Senator John Thune of South Dakota asked Northey if the USDA would support his idea of expanding the Conservation Reserve to 30 million acres. Congress set a 24 million-acre cap in the 2014 farm law, as a money-saving step. Enrollment in the program peaked at 36.8 million acres in 2007 before declining during the commodity boom that ended in 2013. During that period, landowners decided they could earn more by growing crops than by idling land in the reserve for 10 years or more in exchange for annual payments.
“The readout I’m getting from farmers is they want an increase,” said Senator John Hoeven of North Dakota.
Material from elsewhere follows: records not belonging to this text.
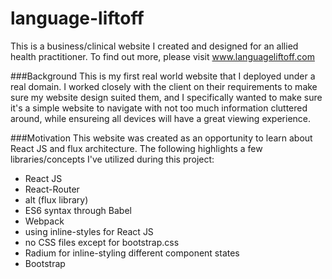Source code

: # language-liftoff
This is a business/clinical website I created and designed for an allied health practitioner. To find out more, please visit www.languageliftoff.com

###Background
This is my first real world website that I deployed under a real domain. I worked closely with the client on their requirements to make sure my website design suited them, and I specifically wanted to make sure it's a simple website to navigate with not too much information cluttered around, while ensureing all devices will have a great viewing experience. 

###Motivation
This website was created as an opportunity to learn about React JS and flux architecture. The following highlights a few libraries/concepts I've utilized during this project: 
* React JS
* React-Router
* alt (flux library)
* ES6 syntax through Babel
* Webpack
* using inline-styles for React JS
* no CSS files except for bootstrap.css
* Radium for inline-styling different component states
* Bootstrap
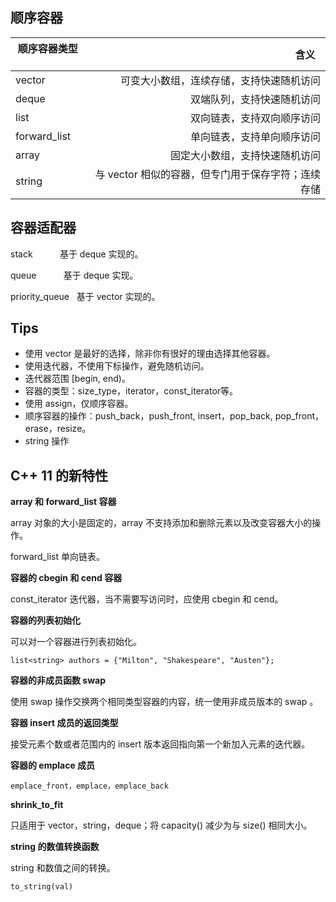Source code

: ## 顺序容器

| 顺序容器类型    | 含义    |
| --------       | -----:  | 
| vector         | 可变大小数组，连续存储，支持快速随机访问| 
| deque          | 双端队列，支持快速随机访问|
| list           | 双向链表，支持双向顺序访问|     
| forward_list   | 单向链表，支持单向顺序访问|  
| array          | 固定大小数组，支持快速随机访问| 
| string         | 与 vector 相似的容器，但专门用于保存字符；连续存储| 

## 容器适配器

stack            基于 deque 实现的。

queue            基于 deque 实现。

priority_queue   基于 vector 实现的。

## Tips

* 使用 vector 是最好的选择，除非你有很好的理由选择其他容器。
* 使用迭代器，不使用下标操作，避免随机访问。
* 迭代器范围 [begin, end)。
* 容器的类型：size_type，iterator，const_iterator等。
* 使用 assign，仅顺序容器。
* 顺序容器的操作：push_back，push_front, insert，pop_back, pop_front，erase，resize。
* string 操作

## C++ 11 的新特性

**array 和 forward_list 容器**

array 对象的大小是固定的，array 不支持添加和删除元素以及改变容器大小的操作。

forward_list 单向链表。

**容器的 cbegin 和 cend 容器**

const_iterator 迭代器，当不需要写访问时，应使用 cbegin 和 cend。

**容器的列表初始化**

可以对一个容器进行列表初始化。

`list<string> authors = {"Milton", "Shakespeare", "Austen"};`

**容器的非成员函数 swap**

使用 swap 操作交换两个相同类型容器的内容，统一使用非成员版本的 swap 。

**容器 insert 成员的返回类型**

接受元素个数或者范围内的 insert 版本返回指向第一个新加入元素的迭代器。

**容器的 emplace 成员**

`emplace_front，emplace，emplace_back`

**shrink_to_fit**

只适用于 vector，string，deque；将 capacity() 减少为与 size() 相同大小。

**string 的数值转换函数**

string 和数值之间的转换。

`to_string(val)`
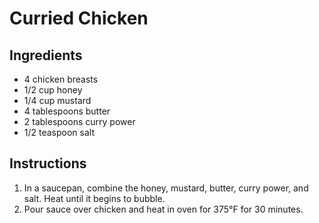 # Curried Chicken

## Ingredients

- 4 chicken breasts
- 1/2 cup honey
- 1/4 cup mustard
- 4 tablespoons butter
- 2 tablespoons curry power
- 1/2 teaspoon salt

## Instructions

1. In a saucepan, combine the honey, mustard, butter, curry power, and salt. Heat until it begins to bubble.
2. Pour sauce over chicken and heat in oven for 375&deg;F for 30 minutes.


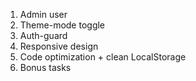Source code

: 1. Admin user
2. Theme-mode toggle 
3. Auth-guard
4. Responsive design
5. Code optimization + clean LocalStorage
6. Bonus tasks 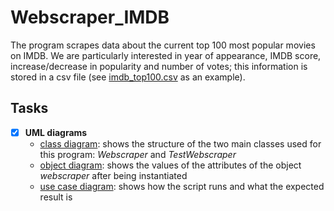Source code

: # Webscraper_IMDB

The program scrapes data about the current top 100 most popular movies on IMDB. We are particularly interested in year of appearance, IMDB score, increase/decrease in popularity and number of votes; this information is stored in a csv file (see [imdb_top100.csv](imdb_top100.csv) as an example).

## Tasks
- [x] **UML diagrams**
  - [class diagram](proofs/uml_klassendiagramm.png): shows the structure of the two main classes used for this program: *Webscraper* and *TestWebscraper*
  - [object diagram](proofs/uml_objektdiagramm.png): shows the values of the attributes of the object *webscraper* after being instantiated
  - [use case diagram](proofs/uml_anwendungsfalldiagramm.png): shows how the script runs and what the expected result is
Low market prices are prompting growers to reconsider the reserve, which bases payments on local rates for renting farmland, a more predictable and possibly higher amount than crop revenue at present. Minnesota Senator Amy Klobuchar asked when the USDA would hold a “general sign-up,” when landowners can apply to enroll large acreages in the reserve.
The last general sign-up — the first in three years — ended in February 2016 with the USDA accepting 411,000 acres into the program, the lowest acceptance rate since the reserve was created in 1985. Besides general enrollments, the USDA has allowed immediate enrollment, also called continuous enrollment, for high-priority projects, such as planting shelter belts or installing strips along waterways, that require small amounts of land. To stay within the 24 million-acre limit, the USDA announced five months ago that continuous enrollment was halted except for a federal-state partnership to control farm runoff.
Northey deflected questions about the Conservation Reserve by noting Congress sets the program’s funding and statutory requirements. “These are policy decisions that you are all part of,” he said at one point, and at another time he responded, “I look forward to the conversations if I am confirmed.”
Roberts asked, and Northey quickly assented, if he would oppose cuts to the federally subsidized crop insurance program or any new restrictions on eligibility. The chairman, from Kansas, is a fierce proponent of crop insurance and has routinely asked USDA nominees for assurances of their support for it. Northey described crop insurance as a “very important risk-management tool.” In his written testimony, he said that “crop insurance is the most important part of the farm safety net.”
Earlier in the week, the Senate confirmed Steve Censky as deputy agriculture secretary and Ted McKinney as undersecretary for trade. They are the first Trump nominees confirmed by the Senate to policymaking posts at the USDA since Agriculture Secretary Sonny Perdue in April.
The Trump administration is moving at a slow pace in nominating USDA officials.